**AIM OF THE TASK**.
Wherever the word "practitioner" appears in a line of the records, copy that line.

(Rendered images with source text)

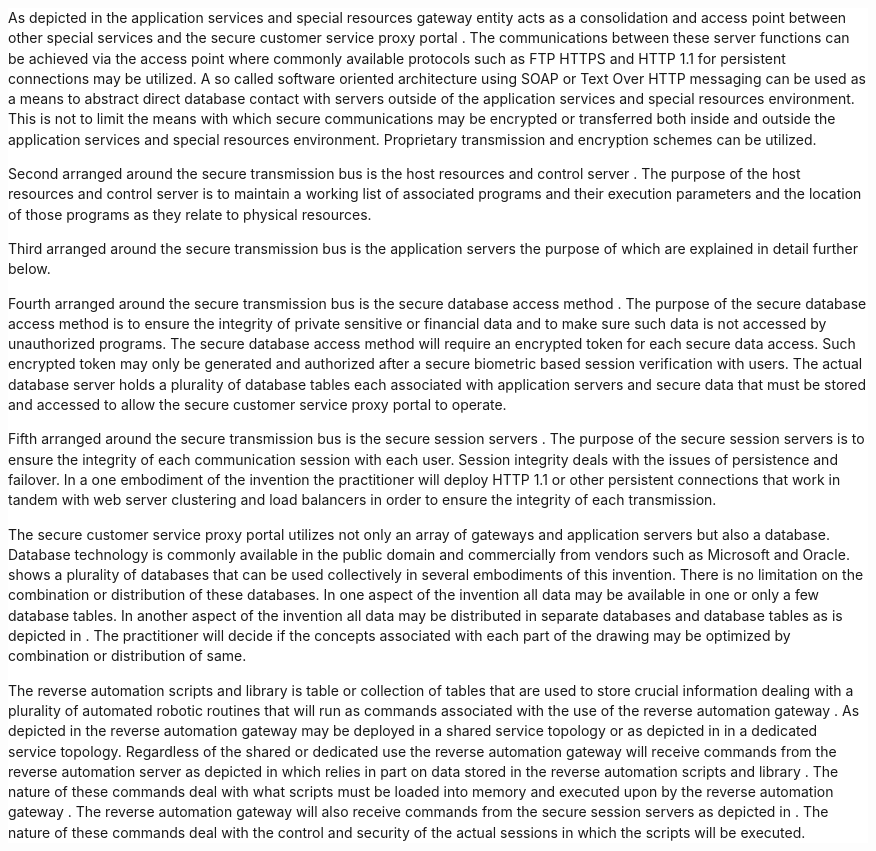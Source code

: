 As depicted in the application services and special resources gateway entity acts as a consolidation and access point between other special services and the secure customer service proxy portal . The communications between these server functions can be achieved via the access point where commonly available protocols such as FTP HTTPS and HTTP 1.1 for persistent connections may be utilized. A so called software oriented architecture using SOAP or Text Over HTTP messaging can be used as a means to abstract direct database contact with servers outside of the application services and special resources environment. This is not to limit the means with which secure communications may be encrypted or transferred both inside and outside the application services and special resources environment. Proprietary transmission and encryption schemes can be utilized.

Second arranged around the secure transmission bus is the host resources and control server . The purpose of the host resources and control server is to maintain a working list of associated programs and their execution parameters and the location of those programs as they relate to physical resources.

Third arranged around the secure transmission bus is the application servers the purpose of which are explained in detail further below.

Fourth arranged around the secure transmission bus is the secure database access method . The purpose of the secure database access method is to ensure the integrity of private sensitive or financial data and to make sure such data is not accessed by unauthorized programs. The secure database access method will require an encrypted token for each secure data access. Such encrypted token may only be generated and authorized after a secure biometric based session verification with users. The actual database server holds a plurality of database tables each associated with application servers and secure data that must be stored and accessed to allow the secure customer service proxy portal to operate.

Fifth arranged around the secure transmission bus is the secure session servers . The purpose of the secure session servers is to ensure the integrity of each communication session with each user. Session integrity deals with the issues of persistence and failover. In a one embodiment of the invention the practitioner will deploy HTTP 1.1 or other persistent connections that work in tandem with web server clustering and load balancers in order to ensure the integrity of each transmission.

The secure customer service proxy portal utilizes not only an array of gateways and application servers but also a database. Database technology is commonly available in the public domain and commercially from vendors such as Microsoft and Oracle. shows a plurality of databases that can be used collectively in several embodiments of this invention. There is no limitation on the combination or distribution of these databases. In one aspect of the invention all data may be available in one or only a few database tables. In another aspect of the invention all data may be distributed in separate databases and database tables as is depicted in . The practitioner will decide if the concepts associated with each part of the drawing may be optimized by combination or distribution of same.

The reverse automation scripts and library is table or collection of tables that are used to store crucial information dealing with a plurality of automated robotic routines that will run as commands associated with the use of the reverse automation gateway . As depicted in the reverse automation gateway may be deployed in a shared service topology or as depicted in in a dedicated service topology. Regardless of the shared or dedicated use the reverse automation gateway will receive commands from the reverse automation server as depicted in which relies in part on data stored in the reverse automation scripts and library . The nature of these commands deal with what scripts must be loaded into memory and executed upon by the reverse automation gateway . The reverse automation gateway will also receive commands from the secure session servers as depicted in . The nature of these commands deal with the control and security of the actual sessions in which the scripts will be executed.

**EXERCISE OUTPUT**.
Fifth arranged around the secure transmission bus is the secure session servers . The purpose of the secure session servers is to ensure the integrity of each communication session with each user. Session integrity deals with the issues of persistence and failover. In a one embodiment of the invention the practitioner will deploy HTTP 1.1 or other persistent connections that work in tandem with web server clustering and load balancers in order to ensure the integrity of each transmission.
The secure customer service proxy portal utilizes not only an array of gateways and application servers but also a database. Database technology is commonly available in the public domain and commercially from vendors such as Microsoft and Oracle. shows a plurality of databases that can be used collectively in several embodiments of this invention. There is no limitation on the combination or distribution of these databases. In one aspect of the invention all data may be available in one or only a few database tables. In another aspect of the invention all data may be distributed in separate databases and database tables as is depicted in . The practitioner will decide if the concepts associated with each part of the drawing may be optimized by combination or distribution of same.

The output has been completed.